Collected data
<<<<

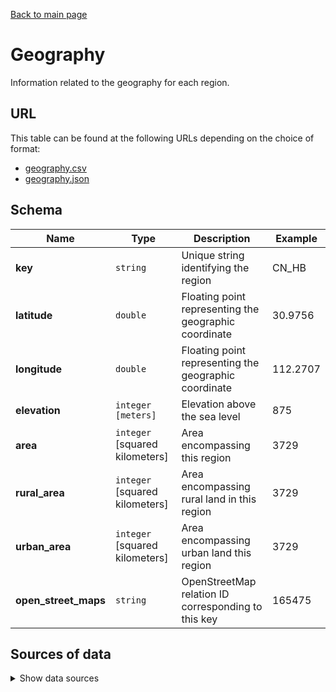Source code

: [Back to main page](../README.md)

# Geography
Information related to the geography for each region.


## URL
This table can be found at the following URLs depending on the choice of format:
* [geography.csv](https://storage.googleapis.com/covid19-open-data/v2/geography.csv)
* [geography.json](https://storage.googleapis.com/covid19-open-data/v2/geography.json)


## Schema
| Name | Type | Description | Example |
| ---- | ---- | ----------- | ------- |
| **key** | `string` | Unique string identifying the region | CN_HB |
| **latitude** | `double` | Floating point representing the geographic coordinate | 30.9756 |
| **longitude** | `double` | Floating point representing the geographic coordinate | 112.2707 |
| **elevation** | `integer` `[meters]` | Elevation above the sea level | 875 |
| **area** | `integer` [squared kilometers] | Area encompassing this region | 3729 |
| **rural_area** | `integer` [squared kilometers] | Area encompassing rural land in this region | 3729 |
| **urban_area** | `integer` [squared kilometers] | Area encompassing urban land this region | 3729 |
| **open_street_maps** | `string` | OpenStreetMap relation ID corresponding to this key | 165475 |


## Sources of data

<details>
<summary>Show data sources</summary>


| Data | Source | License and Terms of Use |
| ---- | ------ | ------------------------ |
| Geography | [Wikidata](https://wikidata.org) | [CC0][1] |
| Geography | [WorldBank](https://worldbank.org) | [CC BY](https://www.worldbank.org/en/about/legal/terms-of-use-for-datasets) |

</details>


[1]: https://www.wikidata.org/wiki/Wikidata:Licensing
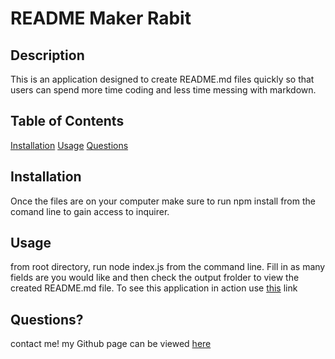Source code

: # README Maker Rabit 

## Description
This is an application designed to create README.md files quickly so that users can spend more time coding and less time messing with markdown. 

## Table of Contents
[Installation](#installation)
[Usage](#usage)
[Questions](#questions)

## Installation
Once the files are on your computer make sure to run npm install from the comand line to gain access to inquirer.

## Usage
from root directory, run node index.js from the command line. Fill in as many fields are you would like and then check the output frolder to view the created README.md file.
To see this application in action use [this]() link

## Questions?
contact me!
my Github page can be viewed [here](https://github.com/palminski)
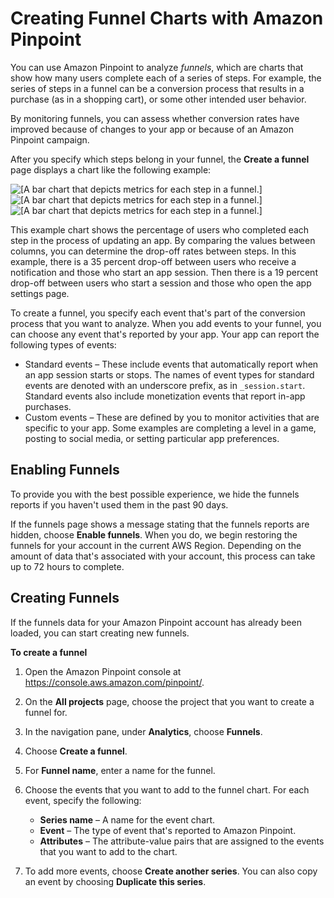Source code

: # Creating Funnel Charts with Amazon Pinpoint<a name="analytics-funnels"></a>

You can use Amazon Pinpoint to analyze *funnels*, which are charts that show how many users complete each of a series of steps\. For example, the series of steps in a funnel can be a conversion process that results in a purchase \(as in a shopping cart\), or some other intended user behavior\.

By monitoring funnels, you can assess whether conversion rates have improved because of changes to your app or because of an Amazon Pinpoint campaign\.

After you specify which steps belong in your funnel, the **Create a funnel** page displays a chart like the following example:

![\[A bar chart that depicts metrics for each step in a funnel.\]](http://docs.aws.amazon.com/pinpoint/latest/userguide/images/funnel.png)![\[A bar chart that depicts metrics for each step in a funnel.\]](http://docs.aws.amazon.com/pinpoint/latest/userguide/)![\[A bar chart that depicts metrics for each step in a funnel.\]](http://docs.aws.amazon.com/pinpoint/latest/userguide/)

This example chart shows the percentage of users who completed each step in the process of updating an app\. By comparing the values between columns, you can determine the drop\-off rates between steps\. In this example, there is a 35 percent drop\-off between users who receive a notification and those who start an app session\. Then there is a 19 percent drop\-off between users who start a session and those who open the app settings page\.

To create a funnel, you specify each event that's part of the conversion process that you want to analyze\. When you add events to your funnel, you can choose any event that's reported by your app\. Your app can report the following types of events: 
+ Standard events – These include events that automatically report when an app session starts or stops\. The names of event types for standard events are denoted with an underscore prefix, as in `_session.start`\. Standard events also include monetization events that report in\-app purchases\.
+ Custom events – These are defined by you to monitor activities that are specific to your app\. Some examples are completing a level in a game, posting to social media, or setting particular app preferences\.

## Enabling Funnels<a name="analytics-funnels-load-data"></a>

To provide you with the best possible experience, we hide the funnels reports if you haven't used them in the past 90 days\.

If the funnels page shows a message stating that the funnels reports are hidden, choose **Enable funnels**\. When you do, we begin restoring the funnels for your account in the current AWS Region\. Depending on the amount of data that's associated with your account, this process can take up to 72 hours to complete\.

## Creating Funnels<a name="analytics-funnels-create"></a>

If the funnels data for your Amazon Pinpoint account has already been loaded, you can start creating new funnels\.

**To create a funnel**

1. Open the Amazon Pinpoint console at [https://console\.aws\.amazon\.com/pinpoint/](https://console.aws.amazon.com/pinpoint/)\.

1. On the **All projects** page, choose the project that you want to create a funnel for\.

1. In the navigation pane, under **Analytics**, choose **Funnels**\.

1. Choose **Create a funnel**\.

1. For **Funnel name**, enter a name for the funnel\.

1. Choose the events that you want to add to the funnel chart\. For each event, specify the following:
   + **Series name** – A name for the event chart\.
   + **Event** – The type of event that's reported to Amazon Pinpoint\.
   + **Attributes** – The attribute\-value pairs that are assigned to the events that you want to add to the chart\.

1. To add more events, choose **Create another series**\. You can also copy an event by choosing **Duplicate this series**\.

>>>>

# [Work instructions]
Copy the lines above exactly, beginning at the line that has "## Creating Funnels<a" and stopping after the line that has "1. In the navigation", and omit the rest.

# [Exercise solution]
## Creating Funnels<a name="analytics-funnels-create"></a>

If the funnels data for your Amazon Pinpoint account has already been loaded, you can start creating new funnels\.

**To create a funnel**

1. Open the Amazon Pinpoint console at [https://console\.aws\.amazon\.com/pinpoint/](https://console.aws.amazon.com/pinpoint/)\.

1. On the **All projects** page, choose the project that you want to create a funnel for\.

1. In the navigation pane, under **Analytics**, choose **Funnels**\.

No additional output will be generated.